A roomful of dynamic and talented people can generate tremendous energy and fantastic ideas. However, without a common mission and vision it can be a challenge to transform that energy into progress. That was the predicament facing the members of the Council for Women. The Council needed clarity. It needed a work plan to rally around. It needed a strategic plan.
Danielle Carman, Executive Director for the Department of Administration’s Council for Women & Youth Involvement, understood the challenge and contacted OSBM for assistance because OSBM offers strategic planning facilitation services.
About the Council for Women
The 20-member Council was established by statute more than 45 years ago. Appointees serve staggered, two-year terms. The composition of the Council is defined in G.S. 143B-394 but the legislation doesn’t spell out responsibilities or goals. The Department of Administration (DOA)’s Council for Women & Youth Involvement supports the Council and its efforts, which are focused on advising the Governor, the Legislature, the Secretary of DOA, and other state agencies on women’s issues.
The Council had previously established mission and vision statements. However, given the two-year terms of the members, many of the current Council members were not a part of their development. And no recent effort had been undertaken to identify how those statements should be translated into action by the Council.
“The Council for Women is uniquely positioned to provide advice and influence policy that relates to women in the state. And there is no dearth of issues for the Council to tackle,” explained Danielle Carman. “To take advantage of that role, we needed to bring our members together and make sure we were all working from the same place with the same goals in mind.”
Back to Basics with OSBM
The Council invited OSBM facilitators Jonathan Meyer, Ben Agsten, Jaclyn Arnette, and Jessica Robinson to lead a strategic planning workshop. Before the workshop, the OSBM team sent members a pre-workshop survey with questions about the Council’s purpose and vision.

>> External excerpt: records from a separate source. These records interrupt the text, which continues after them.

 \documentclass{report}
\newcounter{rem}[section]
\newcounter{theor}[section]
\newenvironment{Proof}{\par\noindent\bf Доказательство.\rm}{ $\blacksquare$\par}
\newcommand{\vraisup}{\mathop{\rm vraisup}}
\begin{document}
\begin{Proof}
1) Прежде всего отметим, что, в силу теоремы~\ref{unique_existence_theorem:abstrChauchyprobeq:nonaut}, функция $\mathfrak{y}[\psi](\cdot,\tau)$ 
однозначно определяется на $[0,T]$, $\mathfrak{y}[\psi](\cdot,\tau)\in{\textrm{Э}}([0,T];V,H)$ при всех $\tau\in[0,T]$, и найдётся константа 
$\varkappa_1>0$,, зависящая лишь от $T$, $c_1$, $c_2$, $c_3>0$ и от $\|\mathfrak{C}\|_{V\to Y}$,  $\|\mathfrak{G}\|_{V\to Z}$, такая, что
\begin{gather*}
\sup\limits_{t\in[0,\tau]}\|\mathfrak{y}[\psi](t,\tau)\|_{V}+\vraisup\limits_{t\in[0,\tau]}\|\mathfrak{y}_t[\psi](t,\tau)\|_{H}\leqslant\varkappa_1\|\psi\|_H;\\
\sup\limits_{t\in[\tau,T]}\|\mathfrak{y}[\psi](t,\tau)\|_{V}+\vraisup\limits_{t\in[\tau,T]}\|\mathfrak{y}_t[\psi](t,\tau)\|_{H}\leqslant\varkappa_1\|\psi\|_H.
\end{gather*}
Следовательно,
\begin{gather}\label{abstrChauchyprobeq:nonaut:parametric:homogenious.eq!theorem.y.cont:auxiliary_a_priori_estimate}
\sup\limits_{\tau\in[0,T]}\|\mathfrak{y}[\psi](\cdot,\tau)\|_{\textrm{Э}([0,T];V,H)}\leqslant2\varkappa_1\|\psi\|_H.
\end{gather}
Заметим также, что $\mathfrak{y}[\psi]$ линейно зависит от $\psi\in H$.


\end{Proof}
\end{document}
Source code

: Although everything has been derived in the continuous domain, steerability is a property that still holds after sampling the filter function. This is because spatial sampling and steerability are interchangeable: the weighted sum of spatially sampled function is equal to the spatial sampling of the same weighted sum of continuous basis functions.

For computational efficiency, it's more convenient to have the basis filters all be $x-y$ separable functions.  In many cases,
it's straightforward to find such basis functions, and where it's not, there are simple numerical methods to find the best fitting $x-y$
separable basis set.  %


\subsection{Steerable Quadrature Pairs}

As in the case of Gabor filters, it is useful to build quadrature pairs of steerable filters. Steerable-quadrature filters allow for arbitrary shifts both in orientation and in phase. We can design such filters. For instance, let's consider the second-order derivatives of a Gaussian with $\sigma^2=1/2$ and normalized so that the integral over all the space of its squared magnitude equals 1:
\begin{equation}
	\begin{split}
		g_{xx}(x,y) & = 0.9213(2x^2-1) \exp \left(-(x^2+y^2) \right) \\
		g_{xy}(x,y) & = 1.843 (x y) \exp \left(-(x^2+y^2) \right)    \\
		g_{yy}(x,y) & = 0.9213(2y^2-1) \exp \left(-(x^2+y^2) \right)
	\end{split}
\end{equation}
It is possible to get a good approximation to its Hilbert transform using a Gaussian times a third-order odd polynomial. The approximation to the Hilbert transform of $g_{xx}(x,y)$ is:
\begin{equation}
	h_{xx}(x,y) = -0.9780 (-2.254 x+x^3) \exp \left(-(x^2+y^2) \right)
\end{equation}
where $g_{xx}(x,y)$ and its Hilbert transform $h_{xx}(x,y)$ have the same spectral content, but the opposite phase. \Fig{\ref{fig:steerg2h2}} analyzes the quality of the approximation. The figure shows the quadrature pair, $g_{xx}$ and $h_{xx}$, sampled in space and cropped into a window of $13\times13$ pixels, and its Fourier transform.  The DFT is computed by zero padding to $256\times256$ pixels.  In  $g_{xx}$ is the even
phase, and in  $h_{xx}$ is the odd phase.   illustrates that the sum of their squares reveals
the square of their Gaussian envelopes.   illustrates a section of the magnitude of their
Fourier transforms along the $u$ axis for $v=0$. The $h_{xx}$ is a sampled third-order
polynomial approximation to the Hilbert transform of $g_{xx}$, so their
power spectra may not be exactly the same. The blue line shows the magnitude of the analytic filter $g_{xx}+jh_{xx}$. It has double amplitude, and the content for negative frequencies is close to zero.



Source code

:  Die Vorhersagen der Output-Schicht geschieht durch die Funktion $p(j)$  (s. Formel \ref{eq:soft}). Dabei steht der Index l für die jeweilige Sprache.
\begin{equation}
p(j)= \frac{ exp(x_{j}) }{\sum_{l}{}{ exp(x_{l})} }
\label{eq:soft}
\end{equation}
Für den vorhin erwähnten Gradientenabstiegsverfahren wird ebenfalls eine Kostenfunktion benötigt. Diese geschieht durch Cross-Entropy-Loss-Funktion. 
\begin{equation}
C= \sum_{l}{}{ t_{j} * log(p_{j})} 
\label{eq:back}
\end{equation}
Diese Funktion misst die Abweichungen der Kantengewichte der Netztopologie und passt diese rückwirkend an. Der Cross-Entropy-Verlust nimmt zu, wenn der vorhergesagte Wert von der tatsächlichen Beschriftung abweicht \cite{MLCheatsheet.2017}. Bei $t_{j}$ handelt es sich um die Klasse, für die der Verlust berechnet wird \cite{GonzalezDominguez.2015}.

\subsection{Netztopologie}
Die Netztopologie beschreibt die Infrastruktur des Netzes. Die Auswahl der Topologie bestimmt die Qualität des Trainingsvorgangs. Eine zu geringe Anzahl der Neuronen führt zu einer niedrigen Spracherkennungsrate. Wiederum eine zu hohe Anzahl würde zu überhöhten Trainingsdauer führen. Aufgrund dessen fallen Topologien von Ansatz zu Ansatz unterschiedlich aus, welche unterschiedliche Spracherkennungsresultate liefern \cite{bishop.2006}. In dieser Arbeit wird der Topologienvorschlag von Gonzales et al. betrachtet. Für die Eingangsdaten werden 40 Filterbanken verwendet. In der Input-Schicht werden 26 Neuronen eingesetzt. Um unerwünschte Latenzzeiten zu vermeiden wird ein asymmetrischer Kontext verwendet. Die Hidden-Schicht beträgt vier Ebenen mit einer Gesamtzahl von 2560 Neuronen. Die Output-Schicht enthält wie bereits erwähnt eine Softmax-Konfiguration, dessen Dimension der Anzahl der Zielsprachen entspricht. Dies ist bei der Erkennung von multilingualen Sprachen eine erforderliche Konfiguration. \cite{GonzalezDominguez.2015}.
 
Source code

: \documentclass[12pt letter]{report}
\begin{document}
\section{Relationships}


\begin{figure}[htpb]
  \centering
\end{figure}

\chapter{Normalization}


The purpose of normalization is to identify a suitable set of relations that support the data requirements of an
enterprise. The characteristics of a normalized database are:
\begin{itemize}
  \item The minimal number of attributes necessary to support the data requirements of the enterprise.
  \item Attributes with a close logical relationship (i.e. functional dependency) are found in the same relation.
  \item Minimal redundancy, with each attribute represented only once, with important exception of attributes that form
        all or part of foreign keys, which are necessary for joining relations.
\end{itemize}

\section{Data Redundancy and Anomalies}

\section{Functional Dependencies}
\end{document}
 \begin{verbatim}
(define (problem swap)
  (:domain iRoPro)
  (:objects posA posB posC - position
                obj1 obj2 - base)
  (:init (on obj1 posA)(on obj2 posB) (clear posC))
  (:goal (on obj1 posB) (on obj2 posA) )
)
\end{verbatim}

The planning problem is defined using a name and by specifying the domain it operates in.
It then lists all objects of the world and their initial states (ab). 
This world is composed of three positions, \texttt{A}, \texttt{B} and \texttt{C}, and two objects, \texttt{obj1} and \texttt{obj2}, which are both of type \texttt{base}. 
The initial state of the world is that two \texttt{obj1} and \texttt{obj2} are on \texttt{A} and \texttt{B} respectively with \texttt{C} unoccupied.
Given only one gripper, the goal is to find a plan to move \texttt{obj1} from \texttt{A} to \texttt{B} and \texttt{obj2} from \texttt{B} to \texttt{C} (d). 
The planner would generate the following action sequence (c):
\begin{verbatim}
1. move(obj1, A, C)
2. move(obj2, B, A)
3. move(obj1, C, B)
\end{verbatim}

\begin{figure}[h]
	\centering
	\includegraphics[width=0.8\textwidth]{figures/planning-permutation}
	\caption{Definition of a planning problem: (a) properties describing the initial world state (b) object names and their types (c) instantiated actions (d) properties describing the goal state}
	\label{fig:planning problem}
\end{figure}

“When we work with state agencies on strategic planning, we counsel them to begin their strategic planning process by reviewing their mission and vision statements. These are the concise, coherent statements that answer important questions like ‘why do we exist’ and ‘what do we want to achieve.’ Without these basic building blocks, it’s difficult to identify the most salient goals the organization should pursue,” explained OSBM's Jonathan Meyer.
The pre-workshop survey revealed a lack of consensus around the Council’s mission and vision. The team shifted gears. They plotted out a day-long workshop full of real-world illustrations, discussion starters, and breakout exercises to help identify common themes and build consensus around mission, vision, and values the members could commit to as the underpinning of their work.
After the workshop, the OSBM team refined the day’s findings into new mission, vision, and values statements for the Council. They also made recommendations for next steps Council should take to develop a strategic plan using the survey data, along with the new mission, vision, and values statements.
What’s Next for the Council of Women
The groundwork of building consensus around the mission, vision and values puts the Council in a better position for their next steps.
“Without OSBM’s help, we might’ve missed the lack of consensus and conflicting notions about what the Council was and should be,” says Ms. Carman. “Taking a step back and thinking about the big picture of what the Council is, together, will help us create a coherent strategic plan.”
The Council will begin that process at their next quarterly meeting.
About Strategic Planning & OSBM’s Role
OSBM supports state agencies and their strategic planning efforts, providing guidance and training for each biennial strategic planning process. Agencies must submit their final strategic plans to OSBM. In addition, OSBM offers facilitation and consultation services, upon request.
Several state agency leaders who help create and/or measure strategic plan progress are members of OSBM’s Performance Management Community of Practice.